2 / 2
Apr 21

Hello there, I am working with pymongo on a project that inserts time series data into a collection, with an _id field based on the date, a string generated by me instead of the default ObjectId.

However, I have come across the fact that multiple documents with the same _id can be added to the collection. How is this possible? Could it be a bug or is it something on my end?

20 days later

I’m going to assume you mean “inserts time series data into a Time Series collection” since the behaviour you describe is not possible in regular collections. Edit: If that did happen for regular collections, it would be a serious bug.

Not a bug and not any issue at your end. By default, Time Series collections don’t create a unique index on the _id field.

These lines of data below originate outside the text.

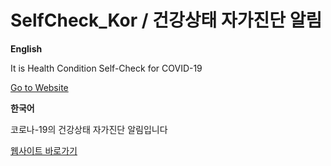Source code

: # SelfCheck_Kor / 건강상태 자가진단 알림

**English**

It is Health Condition Self-Check for COVID-19

[Go to Website](http://kor-selfcheck.kro.kr/)

**한국어**

코로나-19의 건강상태 자가진단 알림입니다

[웹사이트 바로가기](http://kor-selfcheck.kro.kr/)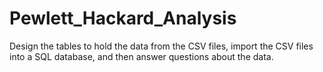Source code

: # Pewlett_Hackard_Analysis
Design the tables to hold the data from the CSV files, import the CSV files into a SQL database, and then answer questions about the data.
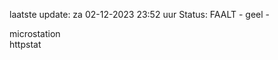 laatste update: 
za 02-12-2023 23:52   uur 
Status: FAALT - geel - 
<div class="service Y">microstation</div><div class="service G">httpstat</div>
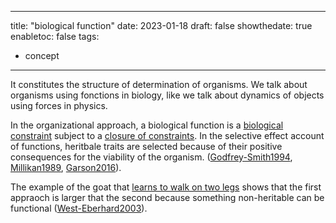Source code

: 
---
title: "biological function"
date: 2023-01-18
draft: false
showthedate: true
enabletoc: false
tags:
- concept
---

It constitutes the structure of determination of organisms. 
We talk about organisms using fonctions in biology, like we talk about dynamics of objects using forces in physics.

In the organizational approach, a biological function is a [biological constraint](definition/biological%20constraint.md) subject to a [closure of constraints](concept/closure%20of%20constraints.md). 
In the selective effect account of functions, heritbale traits are selected because of their positive consequences for the viability of the organism. ([Godfrey-Smith1994](reference/Godfrey-Smith1994.md), [Millikan1989](reference/Millikan1989.md), [Garson2016](reference/Garson2016.md)). 

The example of the goat that [learns to walk on two legs](https://www.youtube.com/shorts/7yu8nw73qUU) shows that the first appraoch is larger that the second because something non-heritable can be functional ([West-Eberhard2003](reference/West-Eberhard2003.md)).
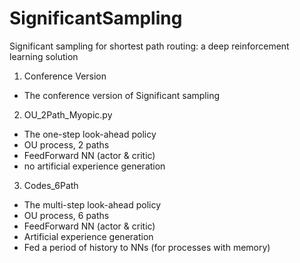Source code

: # SignificantSampling
Significant sampling for shortest path routing: a deep reinforcement learning solution

1. Conference Version
- The conference version of Significant sampling

2. OU_2Path_Myopic.py
- The one-step look-ahead policy
- OU process, 2 paths
- FeedForward NN (actor & critic)
- no artificial experience generation

3. Codes_6Path
- The multi-step look-ahead policy
- OU process, 6 paths
- FeedForward NN (actor & critic)
- Artificial experience generation
- Fed a period of history to NNs (for processes with memory)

When you create a Time Series collection, a compound index will be created on the metaField and timeField. Note that even this is not a unique index.

Using the example from the docs, doing:

db.createCollection( "stocks", { timeseries: { timeField: "date", metaField: "ticker", granularity: "seconds" } })

will create a time series collection with a compound index on ticker & date, which are the metaField and timeField above. Using db.getCollection("stocks").getIndexes(), gives:

[ { v: 2, key: { ticker: 1, date: 1 }, name: 'ticker_1_date_1' } ]

Again, note that it’s not a unique index and no index on _id is listed above.
Seen here:

However, I would agree that the documentation about this behaviour in Time Series collections could be improved and made clear.